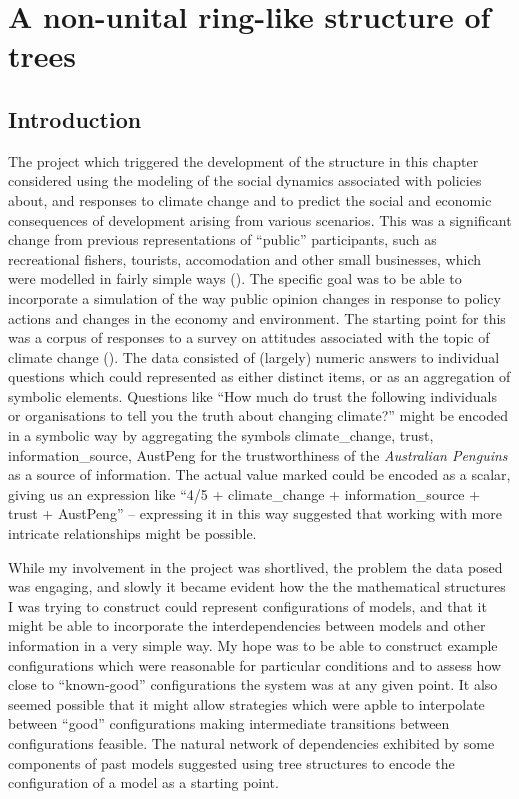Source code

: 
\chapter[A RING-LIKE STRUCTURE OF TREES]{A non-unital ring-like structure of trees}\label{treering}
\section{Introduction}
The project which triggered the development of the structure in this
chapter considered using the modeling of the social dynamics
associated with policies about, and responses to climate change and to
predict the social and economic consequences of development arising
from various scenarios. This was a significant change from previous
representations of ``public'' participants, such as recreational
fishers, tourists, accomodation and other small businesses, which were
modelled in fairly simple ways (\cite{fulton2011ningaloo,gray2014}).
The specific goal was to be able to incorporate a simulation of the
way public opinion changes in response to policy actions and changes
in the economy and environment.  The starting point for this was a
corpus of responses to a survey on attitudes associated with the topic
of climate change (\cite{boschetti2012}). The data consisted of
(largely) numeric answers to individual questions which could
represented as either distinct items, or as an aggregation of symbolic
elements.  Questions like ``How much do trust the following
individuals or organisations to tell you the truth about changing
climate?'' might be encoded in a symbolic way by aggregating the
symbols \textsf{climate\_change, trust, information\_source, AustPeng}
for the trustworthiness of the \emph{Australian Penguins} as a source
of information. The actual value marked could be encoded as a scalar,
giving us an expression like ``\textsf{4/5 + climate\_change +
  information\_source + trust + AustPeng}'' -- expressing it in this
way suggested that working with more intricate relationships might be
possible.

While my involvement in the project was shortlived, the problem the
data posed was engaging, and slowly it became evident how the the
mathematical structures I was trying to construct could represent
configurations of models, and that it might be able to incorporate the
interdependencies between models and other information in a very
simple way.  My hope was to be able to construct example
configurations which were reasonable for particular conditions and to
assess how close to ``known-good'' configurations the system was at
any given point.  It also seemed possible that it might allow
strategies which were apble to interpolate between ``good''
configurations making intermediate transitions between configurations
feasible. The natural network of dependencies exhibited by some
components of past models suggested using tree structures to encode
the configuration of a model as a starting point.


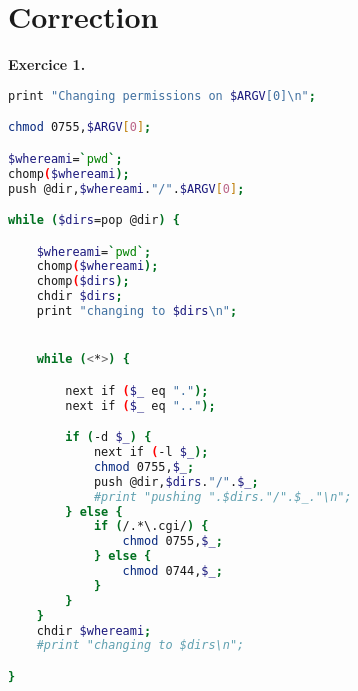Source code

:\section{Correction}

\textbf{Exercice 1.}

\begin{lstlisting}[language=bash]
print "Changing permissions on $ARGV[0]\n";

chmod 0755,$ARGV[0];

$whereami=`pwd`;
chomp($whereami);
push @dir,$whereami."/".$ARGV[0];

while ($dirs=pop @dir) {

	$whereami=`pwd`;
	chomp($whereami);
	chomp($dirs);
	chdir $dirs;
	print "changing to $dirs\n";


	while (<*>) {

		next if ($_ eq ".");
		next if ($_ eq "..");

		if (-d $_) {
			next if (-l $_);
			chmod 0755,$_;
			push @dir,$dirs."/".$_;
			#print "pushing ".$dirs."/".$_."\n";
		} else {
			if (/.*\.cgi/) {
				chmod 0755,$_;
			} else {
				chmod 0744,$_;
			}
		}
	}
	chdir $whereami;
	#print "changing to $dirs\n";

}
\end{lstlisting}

--*--

### Problem description
Report how many lines of the listing hold the word "encoded", with nothing but the number.

### Solution below
2